EXERCISE:
Taking the listing below, restate word for word each line from the line with "## Learn More" to the line with "## Deploy on Vercel", ends included, and stop there.

STORED DATA:
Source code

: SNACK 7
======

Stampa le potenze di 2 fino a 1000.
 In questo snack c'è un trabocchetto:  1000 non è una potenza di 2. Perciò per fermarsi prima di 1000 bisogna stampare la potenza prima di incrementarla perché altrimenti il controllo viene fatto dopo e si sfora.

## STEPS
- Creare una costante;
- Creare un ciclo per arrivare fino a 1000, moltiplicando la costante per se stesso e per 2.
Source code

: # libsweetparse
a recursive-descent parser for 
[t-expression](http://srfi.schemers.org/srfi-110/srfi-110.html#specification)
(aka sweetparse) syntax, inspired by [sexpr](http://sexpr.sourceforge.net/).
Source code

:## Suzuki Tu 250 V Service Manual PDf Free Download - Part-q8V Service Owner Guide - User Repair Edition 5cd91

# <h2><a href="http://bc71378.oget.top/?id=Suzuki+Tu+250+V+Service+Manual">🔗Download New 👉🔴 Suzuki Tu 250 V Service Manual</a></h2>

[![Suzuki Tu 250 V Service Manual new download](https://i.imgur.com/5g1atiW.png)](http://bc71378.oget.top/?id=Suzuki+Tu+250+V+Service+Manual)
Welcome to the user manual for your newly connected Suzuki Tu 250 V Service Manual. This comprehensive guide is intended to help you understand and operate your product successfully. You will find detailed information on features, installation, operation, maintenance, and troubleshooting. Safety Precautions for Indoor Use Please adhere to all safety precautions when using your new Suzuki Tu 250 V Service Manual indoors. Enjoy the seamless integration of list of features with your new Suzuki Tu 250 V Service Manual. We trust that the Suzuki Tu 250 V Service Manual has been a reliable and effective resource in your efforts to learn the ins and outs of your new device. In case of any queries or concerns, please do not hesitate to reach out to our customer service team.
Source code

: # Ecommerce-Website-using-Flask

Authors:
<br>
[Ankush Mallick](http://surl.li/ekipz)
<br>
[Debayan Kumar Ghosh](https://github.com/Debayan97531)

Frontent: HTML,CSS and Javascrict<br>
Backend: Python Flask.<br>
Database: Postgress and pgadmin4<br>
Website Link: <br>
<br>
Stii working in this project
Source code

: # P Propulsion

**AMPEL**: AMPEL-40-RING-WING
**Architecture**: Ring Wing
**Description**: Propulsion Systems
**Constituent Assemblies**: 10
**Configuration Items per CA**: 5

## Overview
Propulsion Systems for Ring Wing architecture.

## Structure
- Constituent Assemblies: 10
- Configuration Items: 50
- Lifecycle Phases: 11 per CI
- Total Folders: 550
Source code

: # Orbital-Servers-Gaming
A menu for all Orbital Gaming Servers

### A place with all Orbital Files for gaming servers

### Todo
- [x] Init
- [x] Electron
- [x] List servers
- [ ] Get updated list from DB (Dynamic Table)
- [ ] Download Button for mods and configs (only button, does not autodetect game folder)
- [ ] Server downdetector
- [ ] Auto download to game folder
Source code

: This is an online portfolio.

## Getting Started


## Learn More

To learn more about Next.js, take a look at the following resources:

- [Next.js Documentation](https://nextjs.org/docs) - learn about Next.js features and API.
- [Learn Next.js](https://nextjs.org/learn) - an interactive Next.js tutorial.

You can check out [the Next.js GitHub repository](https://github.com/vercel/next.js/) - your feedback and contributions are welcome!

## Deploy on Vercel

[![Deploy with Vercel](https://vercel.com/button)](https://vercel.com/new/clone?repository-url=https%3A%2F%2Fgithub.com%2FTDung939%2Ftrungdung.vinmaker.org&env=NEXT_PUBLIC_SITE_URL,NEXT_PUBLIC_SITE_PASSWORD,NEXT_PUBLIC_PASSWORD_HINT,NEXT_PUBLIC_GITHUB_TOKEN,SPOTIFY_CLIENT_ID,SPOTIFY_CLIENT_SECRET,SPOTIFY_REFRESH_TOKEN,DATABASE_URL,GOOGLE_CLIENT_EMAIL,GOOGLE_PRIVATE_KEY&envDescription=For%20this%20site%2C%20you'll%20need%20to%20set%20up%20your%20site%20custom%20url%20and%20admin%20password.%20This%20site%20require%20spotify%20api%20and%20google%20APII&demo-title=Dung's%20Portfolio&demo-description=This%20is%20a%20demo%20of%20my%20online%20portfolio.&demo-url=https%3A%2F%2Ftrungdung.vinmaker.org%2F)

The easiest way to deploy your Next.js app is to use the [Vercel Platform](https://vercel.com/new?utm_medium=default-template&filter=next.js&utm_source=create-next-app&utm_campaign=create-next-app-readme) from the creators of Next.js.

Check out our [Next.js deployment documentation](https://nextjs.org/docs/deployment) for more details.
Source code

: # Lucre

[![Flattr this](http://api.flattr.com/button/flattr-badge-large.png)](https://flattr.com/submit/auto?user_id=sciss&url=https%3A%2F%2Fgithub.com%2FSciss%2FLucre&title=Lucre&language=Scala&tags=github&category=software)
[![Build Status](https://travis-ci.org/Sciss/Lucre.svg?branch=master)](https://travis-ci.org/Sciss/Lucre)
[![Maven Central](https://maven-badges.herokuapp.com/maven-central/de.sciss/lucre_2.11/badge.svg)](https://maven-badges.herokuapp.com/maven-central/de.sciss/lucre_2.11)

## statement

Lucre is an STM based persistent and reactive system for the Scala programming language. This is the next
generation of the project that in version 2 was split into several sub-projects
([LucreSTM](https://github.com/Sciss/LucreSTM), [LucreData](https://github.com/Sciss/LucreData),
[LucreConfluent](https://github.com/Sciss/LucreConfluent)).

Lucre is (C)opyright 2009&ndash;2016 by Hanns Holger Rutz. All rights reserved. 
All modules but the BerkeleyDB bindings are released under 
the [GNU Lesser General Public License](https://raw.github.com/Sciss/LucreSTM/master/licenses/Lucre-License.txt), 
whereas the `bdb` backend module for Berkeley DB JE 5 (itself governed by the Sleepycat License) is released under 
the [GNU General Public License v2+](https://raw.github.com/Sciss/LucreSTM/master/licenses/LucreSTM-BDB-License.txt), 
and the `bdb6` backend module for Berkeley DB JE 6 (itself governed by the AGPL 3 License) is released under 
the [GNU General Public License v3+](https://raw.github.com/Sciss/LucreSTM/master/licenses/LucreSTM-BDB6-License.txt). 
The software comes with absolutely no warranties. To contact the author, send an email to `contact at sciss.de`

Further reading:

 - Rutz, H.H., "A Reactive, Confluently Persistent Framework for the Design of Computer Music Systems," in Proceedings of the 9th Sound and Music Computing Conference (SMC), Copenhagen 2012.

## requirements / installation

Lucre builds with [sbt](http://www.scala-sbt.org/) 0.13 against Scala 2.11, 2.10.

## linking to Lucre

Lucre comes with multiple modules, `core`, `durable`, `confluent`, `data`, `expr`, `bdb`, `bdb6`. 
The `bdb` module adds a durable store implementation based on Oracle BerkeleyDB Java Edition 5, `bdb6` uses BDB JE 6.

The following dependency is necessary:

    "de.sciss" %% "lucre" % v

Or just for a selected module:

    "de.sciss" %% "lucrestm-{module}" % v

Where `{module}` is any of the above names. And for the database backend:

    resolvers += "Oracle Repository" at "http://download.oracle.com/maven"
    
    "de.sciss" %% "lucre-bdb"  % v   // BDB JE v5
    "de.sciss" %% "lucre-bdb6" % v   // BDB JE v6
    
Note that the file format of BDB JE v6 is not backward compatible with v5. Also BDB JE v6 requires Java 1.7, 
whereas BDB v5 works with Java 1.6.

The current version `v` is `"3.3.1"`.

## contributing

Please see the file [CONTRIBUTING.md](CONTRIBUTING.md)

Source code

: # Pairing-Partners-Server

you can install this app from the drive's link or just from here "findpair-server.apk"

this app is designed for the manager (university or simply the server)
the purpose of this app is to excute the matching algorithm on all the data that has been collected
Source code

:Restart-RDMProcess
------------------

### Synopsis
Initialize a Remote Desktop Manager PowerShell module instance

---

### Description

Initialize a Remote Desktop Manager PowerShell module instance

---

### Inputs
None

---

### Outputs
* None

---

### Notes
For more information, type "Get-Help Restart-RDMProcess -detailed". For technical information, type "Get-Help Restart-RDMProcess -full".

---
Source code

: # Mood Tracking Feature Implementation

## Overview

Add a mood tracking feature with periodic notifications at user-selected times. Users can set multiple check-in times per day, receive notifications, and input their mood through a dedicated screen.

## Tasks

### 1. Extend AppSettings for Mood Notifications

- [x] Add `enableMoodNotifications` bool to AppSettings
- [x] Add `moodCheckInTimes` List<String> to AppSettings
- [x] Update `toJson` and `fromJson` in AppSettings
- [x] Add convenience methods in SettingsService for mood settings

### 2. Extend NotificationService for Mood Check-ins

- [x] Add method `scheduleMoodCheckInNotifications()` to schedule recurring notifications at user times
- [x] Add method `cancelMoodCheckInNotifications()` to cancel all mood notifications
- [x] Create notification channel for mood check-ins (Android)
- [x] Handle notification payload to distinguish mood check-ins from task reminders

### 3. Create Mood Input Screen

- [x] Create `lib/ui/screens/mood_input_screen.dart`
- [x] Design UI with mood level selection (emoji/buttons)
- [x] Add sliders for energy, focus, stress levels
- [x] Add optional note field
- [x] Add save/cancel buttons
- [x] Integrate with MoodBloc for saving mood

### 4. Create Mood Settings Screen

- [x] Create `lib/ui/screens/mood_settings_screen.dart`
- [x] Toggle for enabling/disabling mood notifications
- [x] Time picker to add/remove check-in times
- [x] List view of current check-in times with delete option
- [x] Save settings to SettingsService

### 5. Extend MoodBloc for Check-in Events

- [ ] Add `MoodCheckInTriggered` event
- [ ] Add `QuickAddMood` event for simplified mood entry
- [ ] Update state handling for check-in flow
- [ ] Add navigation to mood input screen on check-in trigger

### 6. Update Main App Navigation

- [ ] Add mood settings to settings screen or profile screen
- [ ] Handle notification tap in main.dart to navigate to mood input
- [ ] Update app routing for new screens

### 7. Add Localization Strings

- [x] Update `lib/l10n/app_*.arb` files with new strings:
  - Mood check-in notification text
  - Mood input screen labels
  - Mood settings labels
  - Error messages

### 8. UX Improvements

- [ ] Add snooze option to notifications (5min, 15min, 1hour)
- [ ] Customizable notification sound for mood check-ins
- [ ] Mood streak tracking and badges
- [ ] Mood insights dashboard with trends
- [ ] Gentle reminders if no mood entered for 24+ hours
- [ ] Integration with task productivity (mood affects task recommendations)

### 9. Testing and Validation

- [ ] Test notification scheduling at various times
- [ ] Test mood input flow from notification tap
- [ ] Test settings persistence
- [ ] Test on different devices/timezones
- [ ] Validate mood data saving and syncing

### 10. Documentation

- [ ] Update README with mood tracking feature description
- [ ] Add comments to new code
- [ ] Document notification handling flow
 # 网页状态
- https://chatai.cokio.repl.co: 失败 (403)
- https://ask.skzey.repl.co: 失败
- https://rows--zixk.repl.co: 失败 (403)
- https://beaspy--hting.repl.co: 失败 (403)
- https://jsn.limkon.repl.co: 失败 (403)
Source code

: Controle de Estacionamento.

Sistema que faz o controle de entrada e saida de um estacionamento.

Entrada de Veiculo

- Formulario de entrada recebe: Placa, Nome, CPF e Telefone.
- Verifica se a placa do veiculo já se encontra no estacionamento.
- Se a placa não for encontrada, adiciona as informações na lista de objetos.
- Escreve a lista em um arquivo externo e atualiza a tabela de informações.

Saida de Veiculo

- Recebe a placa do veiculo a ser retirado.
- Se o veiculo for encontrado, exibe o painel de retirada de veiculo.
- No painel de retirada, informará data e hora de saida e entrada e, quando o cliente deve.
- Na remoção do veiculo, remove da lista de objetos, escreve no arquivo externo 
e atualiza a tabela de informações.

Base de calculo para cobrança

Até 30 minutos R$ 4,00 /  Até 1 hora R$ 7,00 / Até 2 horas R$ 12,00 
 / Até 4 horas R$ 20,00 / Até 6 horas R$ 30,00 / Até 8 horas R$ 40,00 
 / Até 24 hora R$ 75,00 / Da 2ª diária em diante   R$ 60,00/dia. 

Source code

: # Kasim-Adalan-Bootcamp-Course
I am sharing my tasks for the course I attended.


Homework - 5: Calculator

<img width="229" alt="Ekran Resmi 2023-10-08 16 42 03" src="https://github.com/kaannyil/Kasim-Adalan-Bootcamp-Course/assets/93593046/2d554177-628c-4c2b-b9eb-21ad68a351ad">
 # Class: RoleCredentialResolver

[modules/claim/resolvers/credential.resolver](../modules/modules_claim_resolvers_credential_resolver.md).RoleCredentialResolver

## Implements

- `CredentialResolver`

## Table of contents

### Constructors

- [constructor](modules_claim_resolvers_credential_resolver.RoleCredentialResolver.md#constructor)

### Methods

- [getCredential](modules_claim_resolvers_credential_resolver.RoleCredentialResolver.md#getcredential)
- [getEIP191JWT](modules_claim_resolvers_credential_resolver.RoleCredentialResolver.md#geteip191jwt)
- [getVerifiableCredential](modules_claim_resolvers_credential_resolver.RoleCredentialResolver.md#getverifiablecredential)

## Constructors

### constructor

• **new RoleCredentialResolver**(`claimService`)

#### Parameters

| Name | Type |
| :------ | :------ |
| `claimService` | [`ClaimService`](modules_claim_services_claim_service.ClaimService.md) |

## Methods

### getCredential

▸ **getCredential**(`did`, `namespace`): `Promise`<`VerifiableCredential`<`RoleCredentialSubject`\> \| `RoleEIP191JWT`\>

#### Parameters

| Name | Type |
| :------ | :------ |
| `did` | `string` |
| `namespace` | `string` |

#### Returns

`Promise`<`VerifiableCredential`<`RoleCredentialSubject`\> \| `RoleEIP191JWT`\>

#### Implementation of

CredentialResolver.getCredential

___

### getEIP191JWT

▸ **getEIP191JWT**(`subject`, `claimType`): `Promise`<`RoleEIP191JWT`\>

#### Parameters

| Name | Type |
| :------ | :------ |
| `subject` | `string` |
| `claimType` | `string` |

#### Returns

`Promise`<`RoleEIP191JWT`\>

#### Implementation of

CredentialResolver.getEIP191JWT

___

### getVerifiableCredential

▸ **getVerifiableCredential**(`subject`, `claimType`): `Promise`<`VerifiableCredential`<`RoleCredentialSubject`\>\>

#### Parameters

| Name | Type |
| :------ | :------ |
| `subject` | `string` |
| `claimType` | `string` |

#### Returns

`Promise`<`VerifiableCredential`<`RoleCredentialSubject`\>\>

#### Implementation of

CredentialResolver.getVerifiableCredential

RESPONSE AREA:
## Learn More

To learn more about Next.js, take a look at the following resources:

- [Next.js Documentation](https://nextjs.org/docs) - learn about Next.js features and API.
- [Learn Next.js](https://nextjs.org/learn) - an interactive Next.js tutorial.

You can check out [the Next.js GitHub repository](https://github.com/vercel/next.js/) - your feedback and contributions are welcome!

## Deploy on Vercel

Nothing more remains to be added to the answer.